| Activity |
Using the material below, print the line that contains "V(x)/\partial x = f(t)", the line that contains "所以上述Duffing系统是一个耗散动力系统。", and every line in between, exactly and nothing else.
---------- Records to process
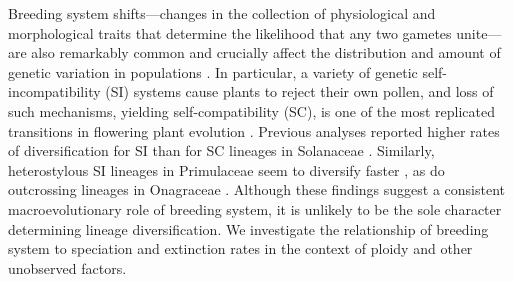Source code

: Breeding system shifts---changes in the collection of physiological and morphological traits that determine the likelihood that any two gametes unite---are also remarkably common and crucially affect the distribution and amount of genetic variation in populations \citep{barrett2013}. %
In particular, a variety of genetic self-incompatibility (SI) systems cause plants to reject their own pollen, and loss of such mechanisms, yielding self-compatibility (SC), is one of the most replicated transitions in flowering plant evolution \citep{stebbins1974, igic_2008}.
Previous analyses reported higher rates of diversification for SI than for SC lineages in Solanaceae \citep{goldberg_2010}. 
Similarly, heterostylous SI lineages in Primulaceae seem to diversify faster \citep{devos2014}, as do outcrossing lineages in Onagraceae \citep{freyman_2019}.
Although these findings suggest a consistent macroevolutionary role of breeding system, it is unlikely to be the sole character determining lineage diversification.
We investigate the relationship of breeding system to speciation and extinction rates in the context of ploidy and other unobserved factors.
--------------------
---------- Records to process
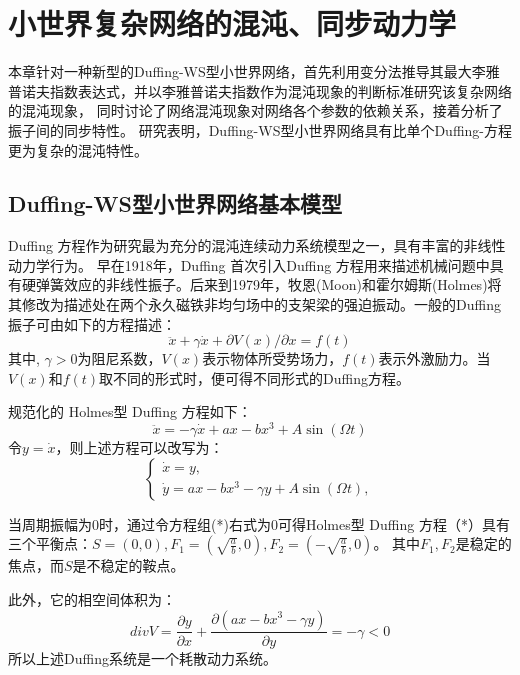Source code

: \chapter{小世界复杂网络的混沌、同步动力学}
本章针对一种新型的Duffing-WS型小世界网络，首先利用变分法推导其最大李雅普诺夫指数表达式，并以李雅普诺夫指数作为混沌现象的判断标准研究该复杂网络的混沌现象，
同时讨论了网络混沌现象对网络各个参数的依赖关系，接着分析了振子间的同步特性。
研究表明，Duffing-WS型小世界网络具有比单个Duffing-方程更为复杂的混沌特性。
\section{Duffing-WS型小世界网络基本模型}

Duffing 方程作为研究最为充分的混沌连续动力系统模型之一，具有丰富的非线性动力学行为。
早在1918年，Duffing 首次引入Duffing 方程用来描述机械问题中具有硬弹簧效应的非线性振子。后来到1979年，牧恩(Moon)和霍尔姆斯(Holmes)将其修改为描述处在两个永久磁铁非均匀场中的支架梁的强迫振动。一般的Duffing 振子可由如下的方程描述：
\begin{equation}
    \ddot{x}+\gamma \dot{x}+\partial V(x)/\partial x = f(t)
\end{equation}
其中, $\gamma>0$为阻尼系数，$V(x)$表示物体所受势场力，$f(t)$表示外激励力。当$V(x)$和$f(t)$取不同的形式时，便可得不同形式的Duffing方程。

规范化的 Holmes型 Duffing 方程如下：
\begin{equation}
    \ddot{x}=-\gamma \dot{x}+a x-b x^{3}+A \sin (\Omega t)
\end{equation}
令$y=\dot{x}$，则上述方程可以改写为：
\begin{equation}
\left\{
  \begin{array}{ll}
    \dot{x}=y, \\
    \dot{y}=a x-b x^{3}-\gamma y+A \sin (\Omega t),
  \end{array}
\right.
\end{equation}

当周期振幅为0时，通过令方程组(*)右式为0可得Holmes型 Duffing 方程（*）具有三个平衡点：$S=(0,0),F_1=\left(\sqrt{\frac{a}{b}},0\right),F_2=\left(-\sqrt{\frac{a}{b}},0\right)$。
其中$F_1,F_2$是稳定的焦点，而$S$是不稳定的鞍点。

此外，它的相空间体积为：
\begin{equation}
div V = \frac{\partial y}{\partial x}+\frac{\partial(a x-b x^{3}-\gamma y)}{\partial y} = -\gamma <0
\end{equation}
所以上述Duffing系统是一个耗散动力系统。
--------------------
---------- Records to process
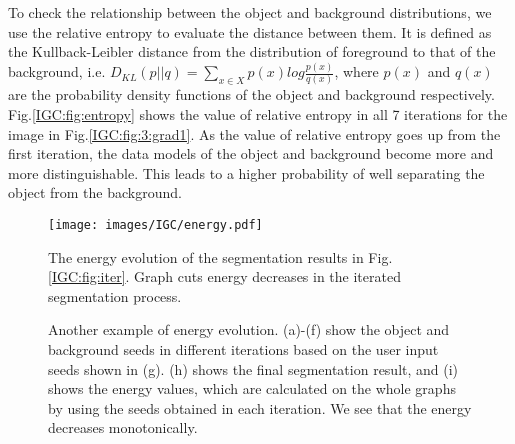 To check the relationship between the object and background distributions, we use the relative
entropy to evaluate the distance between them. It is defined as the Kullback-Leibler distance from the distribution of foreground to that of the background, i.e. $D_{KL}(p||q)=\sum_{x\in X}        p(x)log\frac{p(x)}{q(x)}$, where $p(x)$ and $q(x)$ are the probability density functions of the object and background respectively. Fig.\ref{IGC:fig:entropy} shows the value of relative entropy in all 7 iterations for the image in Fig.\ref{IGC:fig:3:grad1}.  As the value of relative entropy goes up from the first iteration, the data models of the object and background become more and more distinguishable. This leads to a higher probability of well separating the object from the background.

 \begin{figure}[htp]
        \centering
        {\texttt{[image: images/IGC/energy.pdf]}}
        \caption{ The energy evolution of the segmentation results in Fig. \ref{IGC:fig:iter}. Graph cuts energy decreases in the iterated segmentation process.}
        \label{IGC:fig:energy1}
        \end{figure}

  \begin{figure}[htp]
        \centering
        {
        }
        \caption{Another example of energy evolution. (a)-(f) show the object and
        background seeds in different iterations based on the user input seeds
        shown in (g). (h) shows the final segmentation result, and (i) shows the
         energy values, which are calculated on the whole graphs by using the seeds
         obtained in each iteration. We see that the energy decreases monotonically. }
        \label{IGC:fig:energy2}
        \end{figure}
--------------------
| Your response |
    \ddot{x}+\gamma \dot{x}+\partial V(x)/\partial x = f(t)
\end{equation}
其中, $\gamma>0$为阻尼系数，$V(x)$表示物体所受势场力，$f(t)$表示外激励力。当$V(x)$和$f(t)$取不同的形式时，便可得不同形式的Duffing方程。

规范化的 Holmes型 Duffing 方程如下：
\begin{equation}
    \ddot{x}=-\gamma \dot{x}+a x-b x^{3}+A \sin (\Omega t)
\end{equation}
令$y=\dot{x}$，则上述方程可以改写为：
\begin{equation}
\left\{
  \begin{array}{ll}
    \dot{x}=y, \\
    \dot{y}=a x-b x^{3}-\gamma y+A \sin (\Omega t),
  \end{array}
\right.
\end{equation}

当周期振幅为0时，通过令方程组(*)右式为0可得Holmes型 Duffing 方程（*）具有三个平衡点：$S=(0,0),F_1=\left(\sqrt{\frac{a}{b}},0\right),F_2=\left(-\sqrt{\frac{a}{b}},0\right)$。
其中$F_1,F_2$是稳定的焦点，而$S$是不稳定的鞍点。

此外，它的相空间体积为：
\begin{equation}
div V = \frac{\partial y}{\partial x}+\frac{\partial(a x-b x^{3}-\gamma y)}{\partial y} = -\gamma <0
\end{equation}
所以上述Duffing系统是一个耗散动力系统。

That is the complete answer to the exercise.